Re: [PATCH v1 0/2] Ignore non-LRU-based reclaim in memcg reclaim

From: Johannes Weiner
Date: Wed Mar 08 2023 - 15:17:12 EST


On Wed, Mar 08, 2023 at 10:01:24AM -0800, Yosry Ahmed wrote:
> On Wed, Mar 8, 2023 at 8:00 AM Johannes Weiner <hannes@xxxxxxxxxxx> wrote:
> >
> > Hello Yosry,
> >
> > On Tue, Feb 28, 2023 at 08:50:00AM +0000, Yosry Ahmed wrote:
> > > Reclaimed pages through other means than LRU-based reclaim are tracked
> > > through reclaim_state in struct scan_control, which is stashed in
> > > current task_struct. These pages are added to the number of reclaimed
> > > pages through LRUs. For memcg reclaim, these pages generally cannot be
> > > linked to the memcg under reclaim and can cause an overestimated count
> > > of reclaimed pages. This short series tries to address that.
> >
> > Could you please add more details on how this manifests as a problem
> > with real workloads?
>
> We haven't observed problems in production workloads, but we have
> observed problems in testing using memory.reclaim when sometimes a
> write to memory.reclaim would succeed when we didn't fully reclaim the
> requested amount. This leads to tests flaking sometimes, and we have
> to look into the failures to find out if there is a real problem or
> not.

Ah, that would be great to have in the cover letter. Thanks!
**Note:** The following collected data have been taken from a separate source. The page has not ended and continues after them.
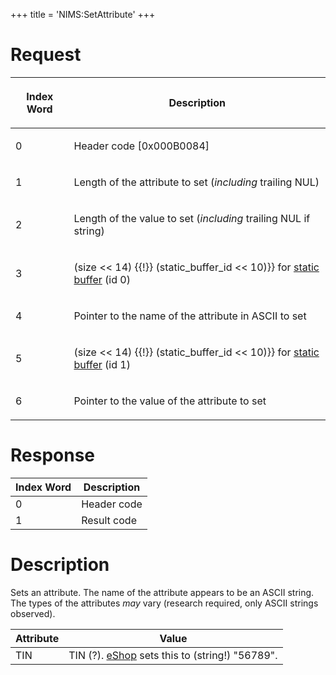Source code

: +++
title = 'NIMS:SetAttribute'
+++

# Request

<table>
<thead>
<tr class="header">
<th><p>Index Word</p></th>
<th><p>Description</p></th>
</tr>
</thead>
<tbody>
<tr class="odd">
<td><p>0</p></td>
<td><p>Header code [0x000B0084]</p></td>
</tr>
<tr class="even">
<td><p>1</p></td>
<td><p>Length of the attribute to set (<em>including</em> trailing
NUL)</p></td>
</tr>
<tr class="odd">
<td><p>2</p></td>
<td><p>Length of the value to set (<em>including</em> trailing NUL if
string)</p></td>
</tr>
<tr class="even">
<td><p>3</p></td>
<td><p>(size &lt;&lt; 14) {{!}} (static_buffer_id &lt;&lt; 10)}} for <a
href="../IPC#Static_Buffer_Translation" title="wikilink">static buffer</a>
(id 0)</p></td>
</tr>
<tr class="odd">
<td><p>4</p></td>
<td><p>Pointer to the name of the attribute in ASCII to set</p></td>
</tr>
<tr class="even">
<td><p>5</p></td>
<td><p>(size &lt;&lt; 14) {{!}} (static_buffer_id &lt;&lt; 10)}} for <a
href="../IPC#Static_Buffer_Translation" title="wikilink">static buffer</a>
(id 1)</p></td>
</tr>
<tr class="odd">
<td><p>6</p></td>
<td><p>Pointer to the value of the attribute to set</p></td>
</tr>
</tbody>
</table>

# Response

| Index Word | Description |
|------------|-------------|
| 0          | Header code |
| 1          | Result code |

# Description

Sets an attribute. The name of the attribute appears to be an ASCII
string. The types of the attributes *may* vary (research required, only
ASCII strings observed).

| Attribute | Value                                                              |
|-----------|--------------------------------------------------------------------|
| TIN       | TIN (?). [eShop](EShop "wikilink") sets this to (string!) "56789". |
Have you also tested this patch against prod without memory.reclaim?
Just to make sure there are no problems with cgroup OOMs or
similar. There shouldn't be, but, you know...

> > > Patch 1 is just refactoring updating reclaim_state into a helper
> > > function, and renames reclaimed_slab to just reclaimed, with a comment
> > > describing its true purpose.
> >
> > Looking through the code again, I don't think these helpers add value.
> >
> > report_freed_pages() is fairly vague. Report to who? It abstracts only
> > two lines of code, and those two lines are more descriptive of what's
> > happening than the helper is. Just leave them open-coded.
>
> I agree the name is not great, I am usually bad at naming things and
> hope people would point that out (like you're doing now). The reason I
> added it is to contain the logic within mm/vmscan.c such that future
> changes do not have to add noisy diffs to a lot of unrelated files. If
> you have a better name that makes more sense to you please let me
> know, otherwise I'm fine dropping the helper as well, no strong
> opinions here.

I tried to come up with something better, but wasn't happy with any of
the options, either. So I defaulted to just leaving it alone :-)

It's part of the shrinker API and the name hasn't changed since the
initial git import of the kernel tree. It should be fine, churn-wise.

> > add_non_vmanscan_reclaimed() may or may not add anything. But let's
> > take a step back. It only has two callsites because lrugen duplicates
> > the entire reclaim implementation, including the call to shrink_slab()
> > and the transfer of reclaim_state to sc->nr_reclaimed.
> >
> > IMO the resulting code would overall be simpler, less duplicative and
> > easier to follow if you added a common shrink_slab_reclaim() that
> > takes sc, handles the transfer, and documents the memcg exception.
>
> IIUC you mean something like:
>
> void shrink_slab_reclaim(struct scan_control *sc, pg_data_t *pgdat,
> struct mem_cgroup *memcg)
> {
> shrink_slab(sc->gfp_mask, pgdat->node_id, memcg, sc->priority);
>
> /* very long comment */
> if (current->reclaim_state && !cgroup_reclaim(sc)) {
> sc->nr_reclaimed += current->reclaim_state->reclaimed;
> current->reclaim_state->reclaimed = 0;
> }
> }

Sorry, I screwed up, that doesn't actually work.

reclaim_state is used by buffer heads freed in shrink_folio_list() ->
filemap_release_folio(). So flushing the count cannot be shrink_slab()
specific. Bummer. Your patch had it right by making a helper for just
flushing the reclaim state. But add_non_vmscan_reclaimed() is then
also not a great name because these frees are directly from vmscan.

Maybe simply flush_reclaim_state()?

As far as the name reclaimed_slab, I agree it's not optimal, although
90% accurate ;-) I wouldn't mind a rename to just 'reclaimed'.